ONE of York Rugby League’s greatest players and former coach, Charlie Taylor, has passed away, aged 92.
York born and bred, and having come through the ranks at amateurs Heworth, he made his debut for the Clarence Street club as a 17-year-old in a 35-0 win over Leigh on November 19, 1938, and hung up his boots 14 years later after a bad shoulder injury ended his career.
His last game had been in 1951 and the club staged a benefit match in his honour, against a Lionel Cooper’s XIII, on May 9 that year. He had made a total of 244 appearances for York in which he scored 54 tries and eight goals.

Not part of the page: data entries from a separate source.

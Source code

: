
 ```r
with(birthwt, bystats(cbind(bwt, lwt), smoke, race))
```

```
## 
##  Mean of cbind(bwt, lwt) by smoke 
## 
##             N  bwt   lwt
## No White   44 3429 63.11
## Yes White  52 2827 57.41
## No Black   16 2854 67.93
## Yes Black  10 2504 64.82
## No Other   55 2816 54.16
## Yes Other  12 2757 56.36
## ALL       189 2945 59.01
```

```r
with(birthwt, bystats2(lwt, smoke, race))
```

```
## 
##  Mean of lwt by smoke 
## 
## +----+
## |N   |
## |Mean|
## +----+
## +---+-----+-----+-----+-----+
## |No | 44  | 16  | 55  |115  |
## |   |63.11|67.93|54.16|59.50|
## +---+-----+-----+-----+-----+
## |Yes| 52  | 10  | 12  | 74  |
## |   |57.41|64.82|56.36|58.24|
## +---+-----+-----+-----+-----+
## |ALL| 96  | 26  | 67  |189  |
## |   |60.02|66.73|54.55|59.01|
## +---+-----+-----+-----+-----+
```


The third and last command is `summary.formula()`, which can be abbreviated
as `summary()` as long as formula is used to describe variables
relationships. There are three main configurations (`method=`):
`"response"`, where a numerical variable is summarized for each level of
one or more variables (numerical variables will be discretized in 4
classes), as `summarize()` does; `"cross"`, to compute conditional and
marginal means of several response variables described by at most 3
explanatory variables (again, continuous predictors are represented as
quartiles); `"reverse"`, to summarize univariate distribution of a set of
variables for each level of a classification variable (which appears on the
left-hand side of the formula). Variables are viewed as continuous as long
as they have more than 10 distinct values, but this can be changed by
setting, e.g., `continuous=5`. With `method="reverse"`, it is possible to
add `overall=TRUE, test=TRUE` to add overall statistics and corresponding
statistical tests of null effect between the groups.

Those totals would have been far higher, of course, but for World War Two, during which Taylor served in the Royal Navy, aboard destroyers in the Russian convoys, the English Channel and the Mediterranean, from 1941 until 1946, a year after the war ended.
A centre or loose-forward, he was made club captain on his return from duty. He represented Yorkshire against Cumberland at Whitehaven in 1950 and was a candidate for a Great Britain Ashes tour to Australia only to miss out on a casting vote.
He was described as one of the most loyal and best servants the club had ever had, having turned down moves to more fashionable teams, and was voted one of York’s best 13 post-War players in a poll of Evening Press readers in 1989, the year the club left Clarence Street for Huntington Stadium.
After hanging up his boots he joined the Clarence Street backroom staff, from 1952 to 1960. He was assistant-coach when York reached the Yorkshire Cup final in 1957.
In an interview with the Evening Press in 1994, he’d said he rarely took notice of the crowd during matches. “When I was coaching I’d say, ‘Don’t listen to the crowd. If you hear them clapping you will make more mistakes, then you’ll notice them booing’.
“The only time I listened to the crowd was at away games. When we came off, if they were carrying on at me, saying, ‘You bald so and so’, I’d think they are noticing me so I must be having a good game.”
Outside of rugby, he met his wife to be, Renie, while working at Rowntree’s confectionery factory and they got married on October 25, 1941, at Selby Abbey – with Taylor actually playing rugby that afternoon.
“In the changing room when I lifted off my jumper there was confetti all over the place,” he joked.
After his service with the Armed Forces, he returned to Rowntree’s and, from 1961, he worked there as part of its fire service until his retirement in 1984.
Renie died in 1999, eight years after the couple celebrated their 50th wedding anniversary.
Taylor lived in the Huntington Road area of York but spent his last eight years in a care home in Norton, and died from dementia.
He leaves behind children Pauline, Michael and Kevin, granddaughters Sheryl, Lisa, Emma and Renee, six great-grandchildren, and two great-great-grandchildren.
His funeral will be on November 18, at 12.20pm, at York Crematorium. All are welcome. The funeral procession is to go via Haley’s Terrace, off Huntington Road, where he lived, Rowntree’s, where he worked, and past the site of the old Clarence Street ground, where he played his entire rugby career.